* **What you have to do**
An exact copy of every record below is needed, with the pictures left out.

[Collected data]
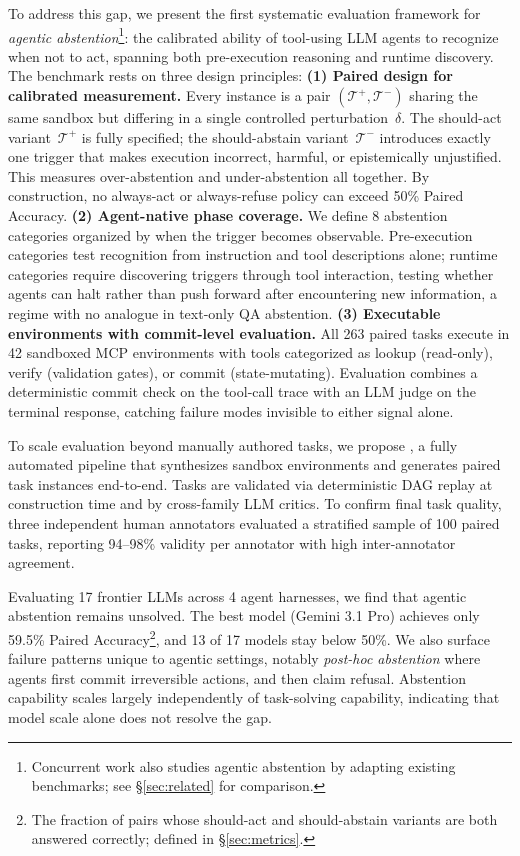 To address this gap, we present the first systematic evaluation framework for \emph{agentic abstention}\footnote{Concurrent work \citep{luo2026agentic} also studies agentic abstention by adapting existing benchmarks; see \S\ref{sec:related} for comparison.}: the calibrated ability of tool-using LLM agents to recognize when not to act, spanning both pre-execution reasoning and runtime discovery. The benchmark rests on three design principles:
\textbf{(1) Paired design for calibrated measurement.} Every instance is a pair $(\mathcal{T}^+, \mathcal{T}^-)$ sharing the same sandbox but differing in a single controlled perturbation~$\delta$. The should-act variant~$\mathcal{T}^+$ is fully specified; the should-abstain variant~$\mathcal{T}^-$ introduces exactly one trigger that makes execution incorrect, harmful, or epistemically unjustified. This measures over-abstention and under-abstention all together. By construction, no always-act or always-refuse policy can exceed 50\% Paired Accuracy.
\textbf{(2) Agent-native phase coverage.} We define 8 abstention categories organized by when the trigger becomes observable. Pre-execution categories test recognition from instruction and tool descriptions alone; runtime categories require discovering triggers through tool interaction, testing whether agents can halt rather than push forward after encountering new information, a regime with no analogue in text-only QA abstention.
\textbf{(3) Executable environments with commit-level evaluation.} All 263 paired tasks execute in 42 sandboxed MCP environments with tools categorized as lookup (read-only), verify (validation gates), or commit (state-mutating). Evaluation combines a deterministic commit check on the tool-call trace with an LLM judge on the terminal response, catching failure modes invisible to either signal alone.

To scale evaluation beyond manually authored tasks, we propose \pipeline{}, a fully automated pipeline that synthesizes sandbox environments and generates paired task instances end-to-end. Tasks are validated via deterministic DAG replay at construction time and by cross-family LLM critics. To confirm final task quality, three independent human annotators evaluated a stratified sample of 100 paired tasks, reporting 94--98\% validity per annotator with high inter-annotator agreement.

Evaluating 17 frontier LLMs across 4 agent harnesses, we find that agentic abstention remains unsolved. The best model (Gemini 3.1 Pro) achieves only 59.5\% Paired Accuracy\footnote{The fraction of pairs whose should-act and should-abstain variants are both answered correctly; defined in \S\ref{sec:metrics}.}, and 13 of 17 models stay below 50\%. We also surface failure patterns unique to agentic settings, notably \emph{post-hoc abstention} where agents first commit irreversible actions, and then claim refusal. Abstention capability scales largely independently of task-solving capability, indicating that model scale alone does not resolve the gap.


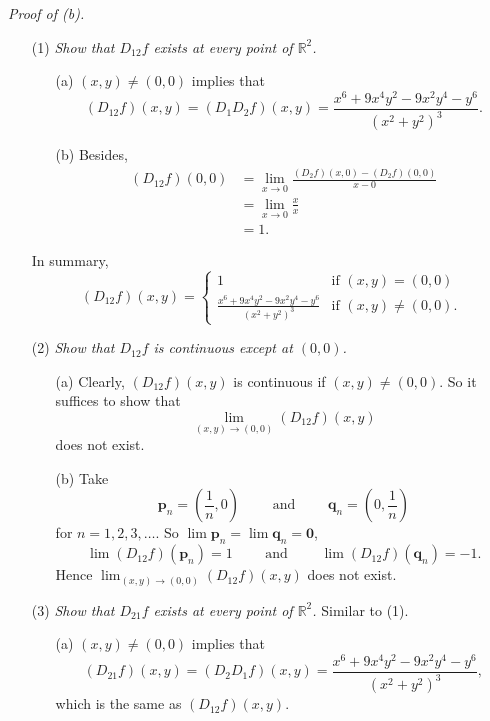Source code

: \documentclass{article}
\begin{document}
\emph{Proof of (b).}
\begin{enumerate}
\item[(1)]
  \emph{Show that $D_{12}f$ exists at every point of $\mathbb{R}^2$.}
  \begin{enumerate}
  \item[(a)]
    $(x,y) \neq (0,0)$ implies that
    \[
      (D_{12} f)(x,y)
      = (D_{1}D_{2} f)(x,y)
      = \frac{x^6+9x^4y^2-9x^2y^4-y^6}{(x^2+y^2)^3}.
    \]

  \item[(b)]
    Besides,
    \begin{align*}
      (D_{12} f)(0,0)
      &= \lim_{x \to 0} \frac{(D_2 f)(x,0) - (D_2 f)(0,0)}{x - 0} \\
      &= \lim_{x \to 0} \frac{x}{x} \\
      &= 1.
    \end{align*}
  \end{enumerate}
  In summary,
  \begin{equation*}
    (D_{12} f)(x,y) =
    \begin{cases}
      1
        & \text{if $(x,y) = (0,0)$} \\
      \frac{x^6+9x^4y^2-9x^2y^4-y^6}{(x^2+y^2)^3}
        & \text{if $(x,y) \neq (0,0)$}.
    \end{cases}
  \end{equation*}

\item[(2)]
  \emph{Show that $D_{12}f$ is continuous except at $(0,0)$.}
  \begin{enumerate}
  \item[(a)]
    Clearly, $(D_{12} f)(x,y)$ is continuous if $(x,y) \neq (0,0)$.
    So it suffices to show that
    \[
      \lim_{(x,y) \to (0,0)} (D_{12} f)(x,y)
    \]
    does not exist.

  \item[(b)]
    Take
    \[
      \mathbf{p}_n = \left( \frac{1}{n}, 0 \right)
      \qquad
      \text{ and }
      \qquad
      \mathbf{q}_n = \left( 0, \frac{1}{n} \right)
    \]
    for $n = 1,2,3,\ldots$.
    So $\lim \mathbf{p}_n = \lim \mathbf{q}_n = \mathbf{0}$,
    \[
      \lim (D_{12} f)(\mathbf{p}_n) = 1
      \qquad
      \text{ and }
      \qquad
      \lim (D_{12} f)(\mathbf{q}_n) = -1.
    \]
    Hence $\lim_{(x,y) \to (0,0)} (D_{12} f)(x,y)$ does not exist.
  \end{enumerate}

\item[(3)]
  \emph{Show that $D_{21}f$ exists at every point of $\mathbb{R}^2$.}
  Similar to (1).
  \begin{enumerate}
  \item[(a)]
    $(x,y) \neq (0,0)$ implies that
    \[
      (D_{21} f)(x,y)
      = (D_{2}D_{1} f)(x,y)
      = \frac{x^6+9x^4y^2-9x^2y^4-y^6}{(x^2+y^2)^3},
    \]
    which is the same as $(D_{12} f)(x,y)$.


\end{enumerate}
\end{enumerate}
\end{document}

* **Answer space**
 To address this gap, we present the first systematic evaluation framework for \emph{agentic abstention}\footnote{Concurrent work \citep{luo2026agentic} also studies agentic abstention by adapting existing benchmarks; see \S\ref{sec:related} for comparison.}: the calibrated ability of tool-using LLM agents to recognize when not to act, spanning both pre-execution reasoning and runtime discovery. The benchmark rests on three design principles:
\textbf{(1) Paired design for calibrated measurement.} Every instance is a pair $(\mathcal{T}^+, \mathcal{T}^-)$ sharing the same sandbox but differing in a single controlled perturbation~$\delta$. The should-act variant~$\mathcal{T}^+$ is fully specified; the should-abstain variant~$\mathcal{T}^-$ introduces exactly one trigger that makes execution incorrect, harmful, or epistemically unjustified. This measures over-abstention and under-abstention all together. By construction, no always-act or always-refuse policy can exceed 50\% Paired Accuracy.
\textbf{(2) Agent-native phase coverage.} We define 8 abstention categories organized by when the trigger becomes observable. Pre-execution categories test recognition from instruction and tool descriptions alone; runtime categories require discovering triggers through tool interaction, testing whether agents can halt rather than push forward after encountering new information, a regime with no analogue in text-only QA abstention.
\textbf{(3) Executable environments with commit-level evaluation.} All 263 paired tasks execute in 42 sandboxed MCP environments with tools categorized as lookup (read-only), verify (validation gates), or commit (state-mutating). Evaluation combines a deterministic commit check on the tool-call trace with an LLM judge on the terminal response, catching failure modes invisible to either signal alone.

To scale evaluation beyond manually authored tasks, we propose \pipeline{}, a fully automated pipeline that synthesizes sandbox environments and generates paired task instances end-to-end. Tasks are validated via deterministic DAG replay at construction time and by cross-family LLM critics. To confirm final task quality, three independent human annotators evaluated a stratified sample of 100 paired tasks, reporting 94--98\% validity per annotator with high inter-annotator agreement.

Evaluating 17 frontier LLMs across 4 agent harnesses, we find that agentic abstention remains unsolved. The best model (Gemini 3.1 Pro) achieves only 59.5\% Paired Accuracy\footnote{The fraction of pairs whose should-act and should-abstain variants are both answered correctly; defined in \S\ref{sec:metrics}.}, and 13 of 17 models stay below 50\%. We also surface failure patterns unique to agentic settings, notably \emph{post-hoc abstention} where agents first commit irreversible actions, and then claim refusal. Abstention capability scales largely independently of task-solving capability, indicating that model scale alone does not resolve the gap.


Source code

: \documentclass{article}
\begin{document}
\emph{Proof of (b).}
\begin{enumerate}
\item[(1)]
  \emph{Show that $D_{12}f$ exists at every point of $\mathbb{R}^2$.}
  \begin{enumerate}
  \item[(a)]
    $(x,y) \neq (0,0)$ implies that
    \[
      (D_{12} f)(x,y)
      = (D_{1}D_{2} f)(x,y)
      = \frac{x^6+9x^4y^2-9x^2y^4-y^6}{(x^2+y^2)^3}.
    \]

  \item[(b)]
    Besides,
    \begin{align*}
      (D_{12} f)(0,0)
      &= \lim_{x \to 0} \frac{(D_2 f)(x,0) - (D_2 f)(0,0)}{x - 0} \\
      &= \lim_{x \to 0} \frac{x}{x} \\
      &= 1.
    \end{align*}
  \end{enumerate}
  In summary,
  \begin{equation*}
    (D_{12} f)(x,y) =
    \begin{cases}
      1
        & \text{if $(x,y) = (0,0)$} \\
      \frac{x^6+9x^4y^2-9x^2y^4-y^6}{(x^2+y^2)^3}
        & \text{if $(x,y) \neq (0,0)$}.
    \end{cases}
  \end{equation*}

\item[(2)]
  \emph{Show that $D_{12}f$ is continuous except at $(0,0)$.}
  \begin{enumerate}
  \item[(a)]
    Clearly, $(D_{12} f)(x,y)$ is continuous if $(x,y) \neq (0,0)$.
    So it suffices to show that
    \[
      \lim_{(x,y) \to (0,0)} (D_{12} f)(x,y)
    \]
    does not exist.

  \item[(b)]
    Take
    \[
      \mathbf{p}_n = \left( \frac{1}{n}, 0 \right)
      \qquad
      \text{ and }
      \qquad
      \mathbf{q}_n = \left( 0, \frac{1}{n} \right)
    \]
    for $n = 1,2,3,\ldots$.
    So $\lim \mathbf{p}_n = \lim \mathbf{q}_n = \mathbf{0}$,
    \[
      \lim (D_{12} f)(\mathbf{p}_n) = 1
      \qquad
      \text{ and }
      \qquad
      \lim (D_{12} f)(\mathbf{q}_n) = -1.
    \]
    Hence $\lim_{(x,y) \to (0,0)} (D_{12} f)(x,y)$ does not exist.
  \end{enumerate}

\item[(3)]
  \emph{Show that $D_{21}f$ exists at every point of $\mathbb{R}^2$.}
  Similar to (1).
  \begin{enumerate}
  \item[(a)]
    $(x,y) \neq (0,0)$ implies that
    \[
      (D_{21} f)(x,y)
      = (D_{2}D_{1} f)(x,y)
      = \frac{x^6+9x^4y^2-9x^2y^4-y^6}{(x^2+y^2)^3},
    \]
    which is the same as $(D_{12} f)(x,y)$.


\end{enumerate}
\end{enumerate}
\end{document}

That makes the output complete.